Siracusa. Giovedì mattina 6 febbraio, al Tribunale di Viale Santa Panagia, si è svolta l’udienza di convalida dell’arresto operato dagli agenti del Commissariato della Polizia di Stato di Avola nei confronti di Vincenzo Di Stefano, 28 anni, accusato di maltrattamenti in famiglia, rapina impropria, minacce e resistenza a pubblico ufficiale. Per il Di Stefano, difeso dall’avvocato Natale Vaccarisi, il Pubblico Ministero Salvatore Grillo ha chiesto l’applicazione della misura cautelare della custodia in carcere. Il ventottenne ha risposto alle domande del Giudice delle indagini preliminari Salvatore Palmeri e ha cercato in tutti i modi di ridimensionare le accuse che gli muove la convivente. L’indagato ha detto di non aver mai alzato le mani contro la sua compagna, ma ha ammesso di aver litigato più volte con la donna in quanto lei lo accusava di essere un fannullone, che non si cercava un lavoro ma di voler fare la vita del mantenuto con i soldi di lei. Non solo. La donna accusa Vincenzo Di Stefano di averla costretta, con le minacce, a consegnargli la card di Reddito di Cittadinanza e di non avergliela più restituita. Riguardo alla card del Reddito di Cittadinanza Di Stefano ha negato di averla ottenuta ma senza farle alcuna minaccia dalla sua compagna.
Oltre alle accuse della convivente, Vincenzo Di Stefano deve dare conto anche delle gravi accuse che gli muovono gli agenti del Commissariato di Avola i quali riferiscono che il ventottenne si era presentato negli uffici della Polizia di Stato per minacciare la sua compagna e costringerla a non presentare la denuncia contro di lui. I poliziotti lo avrebbero invitato a non perseverare nell’atteggiamento minaccioso contro la convivente e a quel punto Di Stefano avrebbe minacciato anche gli agenti che lo hanno ammanettato anche per i reati di minacce a pubblico ufficiale e per resistenza. Riguardo a queste accuse, l’arrestato ha cercato di ridimensionarne la portata e il suo difensore, avvocato Natale Vaccarisi, ha chiesto al Gip Palmeri di non accogliere la richiesta avanzata dal Pubblico Ministero Salvatore Grillo e di dimorre l’immediata scarcerazione del suo assistito che, stando al certificato penale, risulta assolutamente incensurato. Ma anche il penalista sa che Vincenzo Di Stefano ha parecchi procedimenti penali in corso per reati anche di una certa gravità. Ed il Gip Palmeri, se da un lato ha rigettato la richiesta del Pubblico Ministero Grillo, dall’altro non ha ritenuto di accogliere nemmeno la richiesta dell’avvocato Natale Vaccarisi, tant’è vero che ha disposto per Vincenzo Di Stefano la misura cautelare degli arresti domiciliari. Sulla base della richiesta avanzata dall’avvocato Natale Vaccarisi, che ha prodotto anche la dichiarazione del fratello del Di Stefano che afferma di volerlo ospitare nella propria abitazione, il detenuto espierà i domiciliari presso l’abitazione del congiunto e non nella casa condivisa con la convivente per evitare degli ulteriori contrasti con lei.

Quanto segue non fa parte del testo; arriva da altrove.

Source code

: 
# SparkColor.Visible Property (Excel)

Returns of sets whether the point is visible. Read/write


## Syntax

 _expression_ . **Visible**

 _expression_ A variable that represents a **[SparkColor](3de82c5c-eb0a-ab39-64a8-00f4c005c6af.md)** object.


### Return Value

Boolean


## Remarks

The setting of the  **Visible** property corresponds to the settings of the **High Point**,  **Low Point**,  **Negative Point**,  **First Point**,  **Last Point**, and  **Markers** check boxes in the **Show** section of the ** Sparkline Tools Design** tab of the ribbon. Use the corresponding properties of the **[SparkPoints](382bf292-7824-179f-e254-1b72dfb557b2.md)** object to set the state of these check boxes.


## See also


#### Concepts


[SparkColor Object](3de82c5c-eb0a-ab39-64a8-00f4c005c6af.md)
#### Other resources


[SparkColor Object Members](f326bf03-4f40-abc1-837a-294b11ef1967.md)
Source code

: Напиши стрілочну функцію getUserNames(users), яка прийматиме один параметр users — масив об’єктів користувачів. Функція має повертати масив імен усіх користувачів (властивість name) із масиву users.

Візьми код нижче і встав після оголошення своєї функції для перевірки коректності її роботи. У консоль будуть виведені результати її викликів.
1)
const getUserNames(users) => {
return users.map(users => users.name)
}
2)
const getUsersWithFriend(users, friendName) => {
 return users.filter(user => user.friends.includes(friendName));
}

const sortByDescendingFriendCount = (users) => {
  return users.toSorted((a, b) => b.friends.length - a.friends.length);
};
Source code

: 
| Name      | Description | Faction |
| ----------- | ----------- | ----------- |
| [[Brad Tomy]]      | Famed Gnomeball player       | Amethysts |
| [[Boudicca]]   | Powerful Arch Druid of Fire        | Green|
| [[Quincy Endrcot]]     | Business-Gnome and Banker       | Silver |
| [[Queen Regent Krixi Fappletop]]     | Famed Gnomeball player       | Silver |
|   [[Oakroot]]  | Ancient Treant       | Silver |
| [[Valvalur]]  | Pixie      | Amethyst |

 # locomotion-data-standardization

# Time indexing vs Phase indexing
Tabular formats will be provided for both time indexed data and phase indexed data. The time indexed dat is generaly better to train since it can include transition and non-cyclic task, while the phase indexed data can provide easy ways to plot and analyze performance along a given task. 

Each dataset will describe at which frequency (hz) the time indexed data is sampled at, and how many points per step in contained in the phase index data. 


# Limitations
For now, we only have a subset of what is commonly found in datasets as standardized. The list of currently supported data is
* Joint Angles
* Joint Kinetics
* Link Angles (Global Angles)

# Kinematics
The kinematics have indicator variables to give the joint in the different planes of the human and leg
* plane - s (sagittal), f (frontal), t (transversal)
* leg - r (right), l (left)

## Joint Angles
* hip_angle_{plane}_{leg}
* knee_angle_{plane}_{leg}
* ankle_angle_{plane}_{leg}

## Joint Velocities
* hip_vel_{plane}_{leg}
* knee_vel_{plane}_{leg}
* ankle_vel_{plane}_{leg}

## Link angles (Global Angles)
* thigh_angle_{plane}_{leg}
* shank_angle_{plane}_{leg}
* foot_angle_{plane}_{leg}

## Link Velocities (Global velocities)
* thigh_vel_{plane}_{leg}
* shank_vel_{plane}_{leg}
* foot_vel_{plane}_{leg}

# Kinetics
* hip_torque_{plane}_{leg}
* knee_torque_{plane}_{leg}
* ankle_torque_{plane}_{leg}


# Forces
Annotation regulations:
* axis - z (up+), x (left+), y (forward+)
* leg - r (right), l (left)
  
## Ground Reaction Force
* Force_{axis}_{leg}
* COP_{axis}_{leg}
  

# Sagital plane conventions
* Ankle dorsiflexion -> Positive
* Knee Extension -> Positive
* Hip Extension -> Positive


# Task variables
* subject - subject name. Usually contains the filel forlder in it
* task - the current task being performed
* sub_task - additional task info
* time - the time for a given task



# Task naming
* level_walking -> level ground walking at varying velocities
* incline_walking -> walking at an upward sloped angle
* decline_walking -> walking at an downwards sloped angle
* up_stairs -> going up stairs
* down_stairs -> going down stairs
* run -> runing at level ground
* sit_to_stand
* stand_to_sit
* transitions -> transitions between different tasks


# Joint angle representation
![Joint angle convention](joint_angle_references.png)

Il 28enne si è reso responsabile di continue minacce, offese e vessazioni nei confronti della propria convivente e, in particolare, si è impossessato della card del reddito di cittadinanza intestato alla donna, rendendosi responsabile di estorsione, reato quest’ultimo poi qualificato come rapina impropria.
La vittima si è recata in Commissariato per denunciare il compagno che l’ha raggiunta negli uffici della Polizia tentando di dissuaderla, con la minaccia, dal proprio intento, minacciando anche il personale di polizia.